Longtemps «le marché» a été le lieu public et visible des
activités marchandes. Mais avec le développement du
commerce, il devint invisible et abstrait. Se forme alors
une grande confusion moderne : où le marché est pensé à la
fois comme un équilibre naturel et comme un idéal utopique
des échanges.
Ce livre, issu d'un colloque de Cerisy, invite à rejeter les équivoques
et les mythologies du «marché» car elles masquent la
réalité et les mutations des activités marchandes. Explorations
toujours incertaines du désir et du social, ces activités n'ont
pas de «loi naturelle» et ne peuvent s'autoréguler. Elles ne survivent
que par l'exercice de compétences et de techniques et
grâce à l'intervention de prescripteurs et de pouvoirs adaptés.

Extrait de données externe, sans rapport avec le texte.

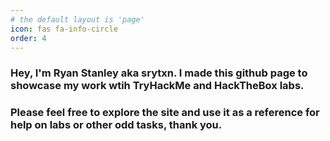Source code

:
 ```yaml
---
# the default layout is 'page'
icon: fas fa-info-circle
order: 4
---
```


### Hey, I'm Ryan Stanley aka srytxn. I made this github page to showcase my work wtih TryHackMe and HackTheBox labs.
### Please feel free to explore the site and use it as a reference for help on labs or other odd tasks, thank you. 
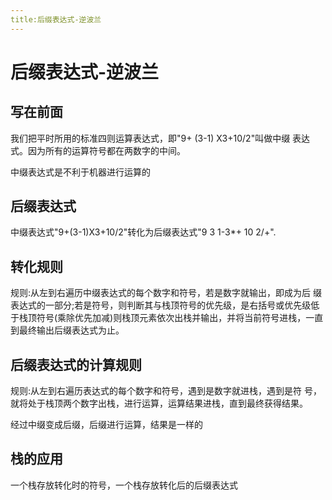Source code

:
 ```yaml
---
title:后缀表达式-逆波兰
---
```

# 后缀表达式-逆波兰

## 写在前面
我们把平时所用的标准四则运算表达式，即"9+ (3-1) X3+10/2"叫做中缀
表达式。因为所有的运算符号都在两数字的中间。  

中缀表达式是不利于机器进行运算的

## 后缀表达式
中缀表达式"9+(3-1)X3+10/2"转化为后缀表达式"9 3 1-3*+ 10 2/+".

## 转化规则
规则:从左到右遍历中缀表达式的每个数字和符号，若是数字就输出，即成为后
缀表达式的一部分;若是符号，则判断其与栈顶符号的优先级，是右括号或优先级低
于栈顶符号(乘除优先加减)则栈顶元素依次出栈并输出，并将当前符号进栈，一直
到最终输出后缀表达式为止。

## 后缀表达式的计算规则
规则:从左到右遍历表达式的每个数字和符号，遇到是数字就进栈，遇到是符
号，就将处于栈顶两个数字出栈，进行运算，运算结果进栈，直到最终获得结果。

经过中缀变成后缀，后缀进行运算，结果是一样的

## 栈的应用

一个栈存放转化时的符号，一个栈存放转化后的后缀表达式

L'extension surprenante du commerce tient donc avant tout au
travail d'étayage que les sociétés modernes ont apporté aux
activités marchandes. Et, ce travail est aujourd'hui d'autant plus
nécessaire que les révolutions techniques de l'information et du
commerce sur la Toile, celles des services et du développement
durable, bouleversent les logiques classiques de la valeur, de la
transparence et de la confiance.
La crise économique récente a apporté une démonstration
indéniable à ces propositions. Et cet ouvrage montre comment,
hors des équivoques de la notion de marché, les chercheurs de
plusieurs disciplines (Économie, Gestion, Histoire, Sociologie...)
étudient désormais les instruments et les dispositifs réels des
activités marchandes, seule garantie scientifique pour soutenir
leur développement ou déjouer leurs crises.